The Roman Town: Concordia Sagittaria

Concordia-Sagittaria is a tiny town in north-east of Italy, not far from the port-city of Portogruaro. Though it is a tiny place today, it is an important part of the Roman history and it has some good archeological places to visit.
 
It's history illustrates how the rise and ebbs of time change the fortunes of places and their people. Once an important transit point for the Roman empire, today it is a small but charming agricultural town of about ten thousand persons.


If you are staying in one of the seaside holiday towns along the northern Adriatic coast of Italy like Jesolo, Caorle, Bibione and Lignano, you might like to spend a day visiting Portogruaro and Concordia-Sagittaria.

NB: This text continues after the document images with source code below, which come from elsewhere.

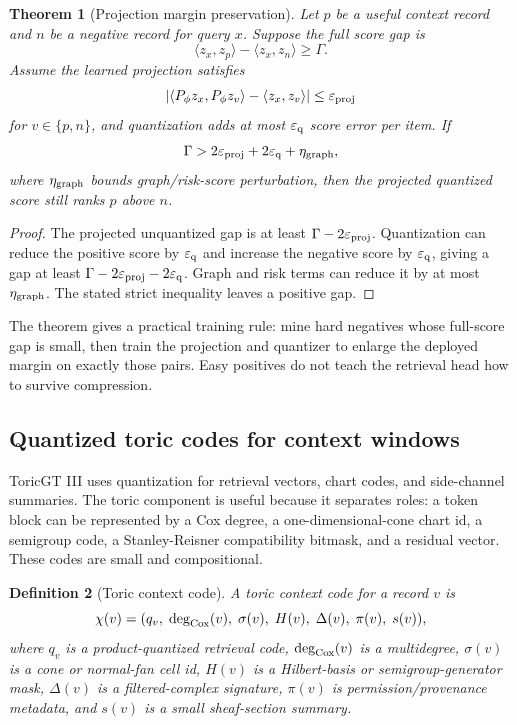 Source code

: \documentclass[11pt]{article}
\newtheorem{theorem}{Theorem}[section]
\newtheorem{definition}[theorem]{Definition}
\newcommand{\eps}{\varepsilon}
\numberwithin{equation}{section}
\begin{document}
\begin{theorem}[Projection margin preservation]
Let $p$ be a useful context record and $n$ be a negative record for query $x$. Suppose the full score gap is
\begin{equation}
\langle z_x,z_p\rangle-\langle z_x,z_n\rangle\ge \Gamma.
\end{equation}
Assume the learned projection satisfies
\begin{equation}
|\langle P_\phi z_x,P_\phi z_v\rangle-\langle z_x,z_v\rangle|\le \eps_{\rm proj}
\end{equation}
for $v\in\{p,n\}$, and quantization adds at most $\eps_{\rm q}$ score error per item. If
\begin{equation}
\Gamma>2\eps_{\rm proj}+2\eps_{\rm q}+\eta_{\rm graph},
\end{equation}
where $\eta_{\rm graph}$ bounds graph/risk-score perturbation, then the projected quantized score still ranks $p$ above $n$.
\end{theorem}
\begin{proof}
The projected unquantized gap is at least $\Gamma-2\eps_{\rm proj}$. Quantization can reduce the positive score by $\eps_{\rm q}$ and increase the negative score by $\eps_{\rm q}$, giving a gap at least $\Gamma-2\eps_{\rm proj}-2\eps_{\rm q}$. Graph and risk terms can reduce it by at most $\eta_{\rm graph}$. The stated strict inequality leaves a positive gap.
\end{proof}

The theorem gives a practical training rule: mine hard negatives whose full-score gap is small, then train the projection and quantizer to enlarge the deployed margin on exactly those pairs. Easy positives do not teach the retrieval head how to survive compression.

\subsection{Quantized toric codes for context windows}
ToricGT III uses quantization for retrieval vectors, chart codes, and side-channel summaries. The toric component is useful because it separates roles: a token block can be represented by a Cox degree, a one-dimensional-cone chart id, a semigroup code, a Stanley-Reisner compatibility bitmask, and a residual vector. These codes are small and compositional.

\begin{definition}[Toric context code]
A toric context code for a record $v$ is
\begin{equation}
\chi(v)=(q_v,\;\deg_{\rm Cox}(v),\;\sigma(v),\;H(v),\;\Delta(v),\;\pi(v),\;s(v)),
\end{equation}
where $q_v$ is a product-quantized retrieval code, $\deg_{\rm Cox}(v)$ is a multidegree, $\sigma(v)$ is a cone or normal-fan cell id, $H(v)$ is a Hilbert-basis or semigroup-generator mask, $\Delta(v)$ is a filtered-complex signature, $\pi(v)$ is permission/provenance metadata, and $s(v)$ is a small sheaf-section summary.
\end{definition}
\end{document}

Roman Town of Julia Concordia


The town existed as a small pre-Roman area since 9th century BCE, as confirmed by some archeological finds shown in its museum. Romans gave it the name of Julia Concordia.
 
The Roman empire had started as the Roman Republic in the city-state of Rome around 150 BCE. Julia Concordia was founded in 42 BCE, during the last years of the Roman Republic (Roman empire period started in 31 BCE). By that time, all of northern Italy was part of the Roman Republic. Foundation of Julia Concordia coincided with the northwards expansion of the Roman empire towards northern and central Europe.
 
In the second century BCE, the Romans had already built their biggest port in Acquileia, around 300 km north of Julia Concordia. The Annia road connected Acquileia to the town of Padua, south of Venice, while the Postumia road connected Acquileia to the Genova port on the west. Concordia was chosen to be the Roman city because those two key roads crossed here while the Lemene river provided an entrance to the Adriatic coast and to the inland port of Portogruaro. Over the next centuries, Julia Concordia became an important Roman town with the construction of bridges, an amphitheatre and baths.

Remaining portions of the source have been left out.